| What this task involves |
Only these lines, please: the first one of the records through the one containing "NVIDIA Isaac Sim.**", retyped exactly, both ends included and pictures omitted.

Data excerpts:
┄┄┄┄┄┄┄┄┄┄

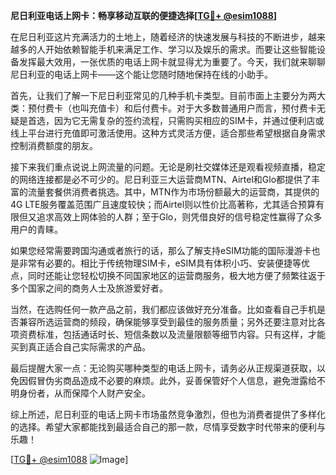 **尼日利亚电话上网卡：畅享移动互联的便捷选择[[TG💪+ @esim1088](https://t.me/s/esim1088)]**

在尼日利亚这片充满活力的土地上，随着经济的快速发展与科技的不断进步，越来越多的人开始依赖智能手机来满足工作、学习以及娱乐的需求。而要让这些智能设备发挥最大效用，一张优质的电话上网卡就显得尤为重要了。今天，我们就来聊聊尼日利亚的电话上网卡——这个能让您随时随地保持在线的小助手。

首先，让我们了解一下尼日利亚常见的几种手机卡类型。目前市面上主要分为两大类：预付费卡（也叫充值卡）和后付费卡。对于大多数普通用户而言，预付费卡无疑是首选，因为它无需复杂的签约流程，只需购买相应的SIM卡，并通过便利店或线上平台进行充值即可激活使用。这种方式灵活方便，适合那些希望根据自身需求控制消费额度的朋友。

接下来我们重点说说上网流量的问题。无论是刷社交媒体还是观看视频直播，稳定的网络连接都是必不可少的。尼日利亚三大运营商MTN、Airtel和Glo都提供了丰富的流量套餐供消费者挑选。其中，MTN作为市场份额最大的运营商，其提供的4G LTE服务覆盖范围广且速度较快；而Airtel则以性价比高著称，尤其适合预算有限但又追求高效上网体验的人群；至于Glo，则凭借良好的信号稳定性赢得了众多用户的青睐。

如果您经常需要跨国沟通或者旅行的话，那么了解支持eSIM功能的国际漫游卡也是非常有必要的。相比于传统物理SIM卡，eSIM具有体积小巧、安装便捷等优点，同时还能让您轻松切换不同国家地区的运营商服务，极大地方便了频繁往返于多个国家之间的商务人士及旅游爱好者。

当然，在选购任何一款产品之前，我们都应该做好充分准备。比如查看自己手机是否兼容所选运营商的频段，确保能够享受到最佳的服务质量；另外还要注意对比各项资费标准，包括通话时长、短信条数以及流量限额等细节内容。只有这样，才能买到真正适合自己实际需求的产品。

最后提醒大家一点：无论购买哪种类型的电话上网卡，请务必从正规渠道获取，以免因假冒伪劣商品造成不必要的麻烦。此外，妥善保管好个人信息，避免泄露给不明身份者，从而保障个人财产安全。

综上所述，尼日利亚的电话上网卡市场虽然竞争激烈，但也为消费者提供了多样化的选择。希望大家都能找到最适合自己的那一款，尽情享受数字时代带来的便利与乐趣！

[[TG💪+ @esim1088](https://t.me/s/esim1088) ![Image](https://i.postimg.cc/4NQfJmqS/Snipaste-2025-05-13-00-14-12.png)]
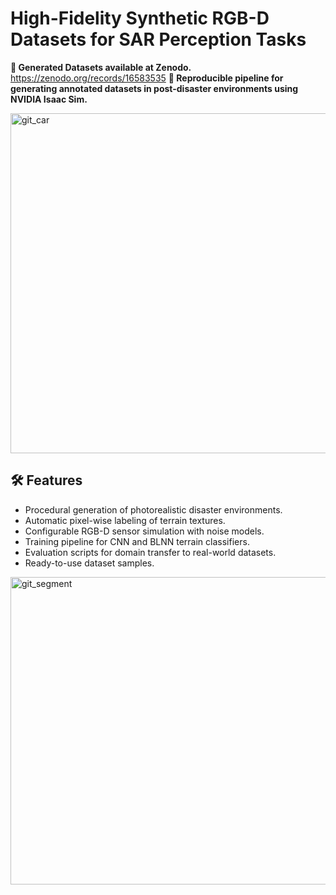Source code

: # High-Fidelity Synthetic RGB-D Datasets for SAR Perception Tasks

**📌 Generated Datasets available at Zenodo.**
https://zenodo.org/records/16583535
**📌 Reproducible pipeline for generating annotated datasets in post-disaster environments using NVIDIA Isaac Sim.**


<img width="1827" height="544" alt="git_car" src="https://github.com/user-attachments/assets/789c36e1-e433-4bd5-881a-a58bce6b5e0b" />

## 🛠️ Features

- Procedural generation of photorealistic disaster environments.
- Automatic pixel-wise labeling of terrain textures.
- Configurable RGB-D sensor simulation with noise models.
- Training pipeline for CNN and BLNN terrain classifiers.
- Evaluation scripts for domain transfer to real-world datasets.
- Ready-to-use dataset samples.

<img width="1707" height="492" alt="git_segment" src="https://github.com/user-attachments/assets/16abc001-a051-479a-ad8a-2d76ab12eadf" />
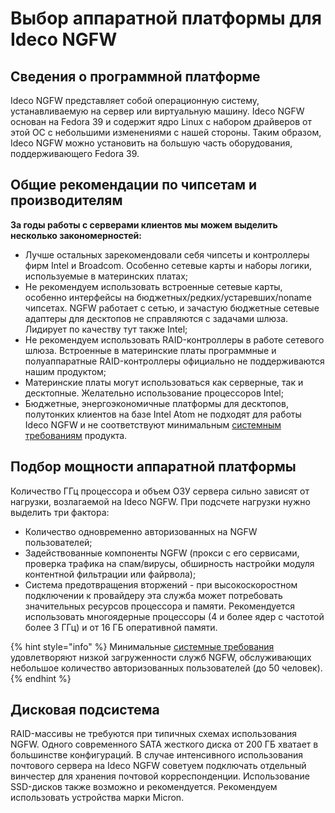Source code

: # Выбор аппаратной платформы для Ideco NGFW

## Сведения о программной платформе

Ideco NGFW представляет собой операционную систему, устанавливаемую на сервер или виртуальную машину. Ideco NGFW основан на Fedora 39 и содержит ядро Linux с набором драйверов от этой ОС с небольшими изменениями с нашей стороны. Таким образом, Ideco NGFW можно установить на большую часть оборудования, поддерживающего Fedora 39.

## Общие рекомендации по чипсетам и производителям

**За годы работы с серверами клиентов мы можем выделить несколько закономерностей:**

* Лучше остальных зарекомендовали себя чипсеты и контроллеры фирм Intel и Broadcom. Особенно сетевые карты и наборы логики, используемые в материнских платах;
* Не рекомендуем использовать встроенные сетевые карты, особенно интерфейсы на бюджетных/редких/устаревших/noname чипсетах. NGFW работает с сетью, и зачастую бюджетные сетевые адаптеры для десктопов не справляются с задачами шлюза. Лидирует по качеству тут также  Intel;
* Не рекомендуем использовать RAID-контроллеры в работе сетевого шлюза. Встроенные в материнские платы программные и полуаппаратные RAID-контроллеры официально не поддерживаются нашим продуктом;
* Материнские платы могут использоваться как серверные, так и десктопные. Желательно использование процессоров Intel;
* Бюджетные, энергоэкономичные платформы для десктопов, полутонких клиентов на базе Intel Atom не подходят для работы Ideco NGFW и не соответствуют минимальным [системным требованиям](/general/data-update-source-ideco-utm.md) продукта.

## Подбор мощности аппаратной платформы

Количество ГГц процессора и объем ОЗУ сервера сильно зависят от нагрузки, возлагаемой на Ideco NGFW. При подсчете нагрузки нужно выделить три фактора:

* Количество одновременно авторизованных на NGFW пользователей;
* Задействованные компоненты NGFW (прокси с его сервисами, проверка трафика на спам/вирусы, обширность настройки модуля контентной фильтрации или файрвола);
* Система предотвращения вторжений - при высокоскоростном подключении к провайдеру эта служба может потребовать значительных ресурсов процессора и памяти. Рекомендуется использовать многоядерные процессоры (4 и более ядер с частотой более 3 ГГц) и от 16 ГБ оперативной памяти.

{% hint style="info" %}
Минимальные [системные требования](/general/data-update-source-ideco-utm.md) удовлетворяют низкой загруженности служб NGFW, обслуживающих небольшое количество авторизованных пользователей (до 50 человек).
{% endhint %}

## Дисковая подсистема

RAID-массивы не требуются при типичных схемах использования NGFW. Одного современного SATA жесткого диска от 200 ГБ хватает в большинстве конфигураций. В случае интенсивного использования почтового сервера на Ideco NGFW советуем подключать отдельный винчестер для хранения почтовой корреспонденции. Использование SSD-дисков также возможно и рекомендуется. Рекомендуем использовать устройства марки Micron.
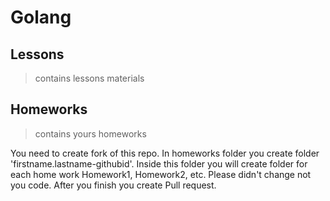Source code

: # Golang

## Lessons

> contains lessons materials

## Homeworks

> contains yours homeworks

You need to create fork of this repo. In homeworks folder you create folder 'firstname.lastname-githubid'. Inside this folder you will create folder for each home work Homework1, Homework2, etc. Please didn't change not you code.
After you finish you create Pull request.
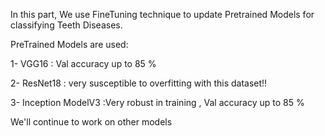 In this part, We use FineTuning technique to update Pretrained Models for classifying Teeth Diseases.

PreTrained Models are used: 

  1- VGG16 : Val accuracy up to 85 %

  2- ResNet18 : very susceptible to overfitting with this dataset!!
  
  3- Inception ModelV3 :Very robust in training , Val accuracy up to 85 %

  We'll continue to work on other models 
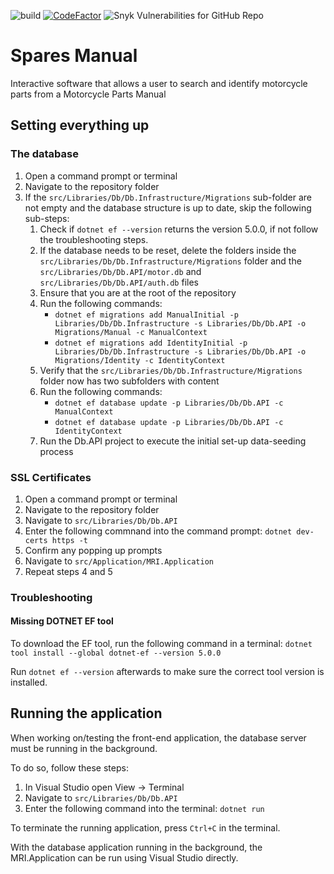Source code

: ![build](https://github.com/DicksHalfwayInnTeam/MotorcycleManual/workflows/.NET/badge.svg) [![CodeFactor](https://www.codefactor.io/repository/github/hailstorm75/sparesmanual/badge)](https://www.codefactor.io/repository/github/hailstorm75/sparesmanual)
![Snyk Vulnerabilities for GitHub Repo](https://img.shields.io/snyk/vulnerabilities/github/hailstorm75/SparesManual)

# Spares Manual
Interactive software that allows a user to search and identify motorcycle parts from a Motorcycle Parts Manual

## Setting everything up

### The database

1. Open a command prompt or terminal
2. Navigate to the repository folder
4. If the `src/Libraries/Db/Db.Infrastructure/Migrations` sub-folder are not empty and the database structure is up to date, skip the following sub-steps:
   1. Check if `dotnet ef --version` returns the version 5.0.0, if not follow the troubleshooting steps.
   2. If the database needs to be reset, delete the folders inside the `src/Libraries/Db/Db.Infrastructure/Migrations` folder and the `src/Libraries/Db/Db.API/motor.db` and `src/Libraries/Db/Db.API/auth.db` files
   3. Ensure that you are at the root of the repository   
   4. Run the following commands:
      - `dotnet ef migrations add ManualInitial -p Libraries/Db/Db.Infrastructure -s Libraries/Db/Db.API -o Migrations/Manual -c ManualContext`
      - `dotnet ef migrations add IdentityInitial -p Libraries/Db/Db.Infrastructure -s Libraries/Db/Db.API -o Migrations/Identity -c IdentityContext`
   5. Verify that the `src/Libraries/Db/Db.Infrastructure/Migrations` folder now has two subfolders with content
   6. Run the following commands:
      - `dotnet ef database update -p Libraries/Db/Db.API -c ManualContext`
      - `dotnet ef database update -p Libraries/Db/Db.API -c IdentityContext`
   7. Run the Db.API project to execute the initial set-up data-seeding process
   
### SSL Certificates

1. Open a command prompt or terminal
2. Navigate to the repository folder
3. Navigate to `src/Libraries/Db/Db.API`
4. Enter the following commnand into the command prompt: `dotnet dev-certs https -t`
5. Confirm any popping up prompts
6. Navigate to `src/Application/MRI.Application`
7. Repeat steps 4 and 5

### Troubleshooting

#### Missing DOTNET EF tool

To download the EF tool, run the following command in a terminal: `dotnet tool install --global dotnet-ef --version 5.0.0`

Run `dotnet ef --version` afterwards to make sure the correct tool version is installed.

## Running the application

When working on/testing the front-end application, the database server must be running in the background.

To do so, follow these steps:

1. In Visual Studio open View -> Terminal
2. Navigate to `src/Libraries/Db/Db.API`
3. Enter the following command into the terminal: `dotnet run`

To terminate the running application, press `Ctrl+C` in the terminal.

With the database application running in the background, the MRI.Application can be run using Visual Studio directly.
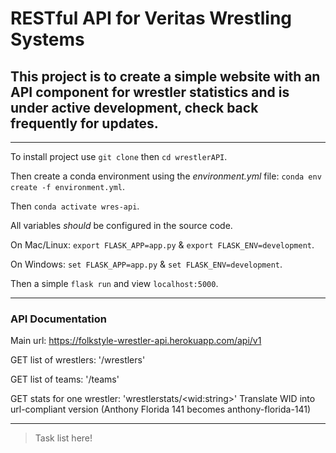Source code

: # RESTful API for Veritas Wrestling Systems
## This project is to create a simple website with an API component for wrestler statistics and is under active development, check back frequently for updates.
---
To install project use `git clone` then `cd wrestlerAPI`.

Then create a conda environment using the *environment.yml* file:
`conda env create -f environment.yml`. 

Then `conda activate wres-api`.

All variables *should* be configured in the source code.

On Mac/Linux:
`export FLASK_APP=app.py` & 
`export FLASK_ENV=development`.

On Windows:
`set FLASK_APP=app.py` & 
`set FLASK_ENV=development`.

Then a simple `flask run` and view `localhost:5000`.

---
### API Documentation
Main url: https://folkstyle-wrestler-api.herokuapp.com/api/v1

GET list of wrestlers: '/wrestlers'

GET list of teams: '/teams'

GET stats for one wrestler: 'wrestlerstats/\<wid:string\>'
Translate WID into url-compliant version (Anthony Florida 141 becomes anthony-florida-141)

---

> Task list here!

┄┄┄┄┄┄┄┄┄┄

| Result |
 **尼日利亚电话上网卡：畅享移动互联的便捷选择[[TG💪+ @esim1088](https://t.me/s/esim1088)]**

在尼日利亚这片充满活力的土地上，随着经济的快速发展与科技的不断进步，越来越多的人开始依赖智能手机来满足工作、学习以及娱乐的需求。而要让这些智能设备发挥最大效用，一张优质的电话上网卡就显得尤为重要了。今天，我们就来聊聊尼日利亚的电话上网卡——这个能让您随时随地保持在线的小助手。

首先，让我们了解一下尼日利亚常见的几种手机卡类型。目前市面上主要分为两大类：预付费卡（也叫充值卡）和后付费卡。对于大多数普通用户而言，预付费卡无疑是首选，因为它无需复杂的签约流程，只需购买相应的SIM卡，并通过便利店或线上平台进行充值即可激活使用。这种方式灵活方便，适合那些希望根据自身需求控制消费额度的朋友。

接下来我们重点说说上网流量的问题。无论是刷社交媒体还是观看视频直播，稳定的网络连接都是必不可少的。尼日利亚三大运营商MTN、Airtel和Glo都提供了丰富的流量套餐供消费者挑选。其中，MTN作为市场份额最大的运营商，其提供的4G LTE服务覆盖范围广且速度较快；而Airtel则以性价比高著称，尤其适合预算有限但又追求高效上网体验的人群；至于Glo，则凭借良好的信号稳定性赢得了众多用户的青睐。

如果您经常需要跨国沟通或者旅行的话，那么了解支持eSIM功能的国际漫游卡也是非常有必要的。相比于传统物理SIM卡，eSIM具有体积小巧、安装便捷等优点，同时还能让您轻松切换不同国家地区的运营商服务，极大地方便了频繁往返于多个国家之间的商务人士及旅游爱好者。

当然，在选购任何一款产品之前，我们都应该做好充分准备。比如查看自己手机是否兼容所选运营商的频段，确保能够享受到最佳的服务质量；另外还要注意对比各项资费标准，包括通话时长、短信条数以及流量限额等细节内容。只有这样，才能买到真正适合自己实际需求的产品。

最后提醒大家一点：无论购买哪种类型的电话上网卡，请务必从正规渠道获取，以免因假冒伪劣商品造成不必要的麻烦。此外，妥善保管好个人信息，避免泄露给不明身份者，从而保障个人财产安全。

综上所述，尼日利亚的电话上网卡市场虽然竞争激烈，但也为消费者提供了多样化的选择。希望大家都能找到最适合自己的那一款，尽情享受数字时代带来的便利与乐趣！

[[TG💪+ @esim1088](https://t.me/s/esim1088) ![Image](https://i.postimg.cc/4NQfJmqS/Snipaste-2025-05-13-00-14-12.png)]
Source code

: # High-Fidelity Synthetic RGB-D Datasets for SAR Perception Tasks

**📌 Generated Datasets available at Zenodo.**
https://zenodo.org/records/16583535
**📌 Reproducible pipeline for generating annotated datasets in post-disaster environments using NVIDIA Isaac Sim.**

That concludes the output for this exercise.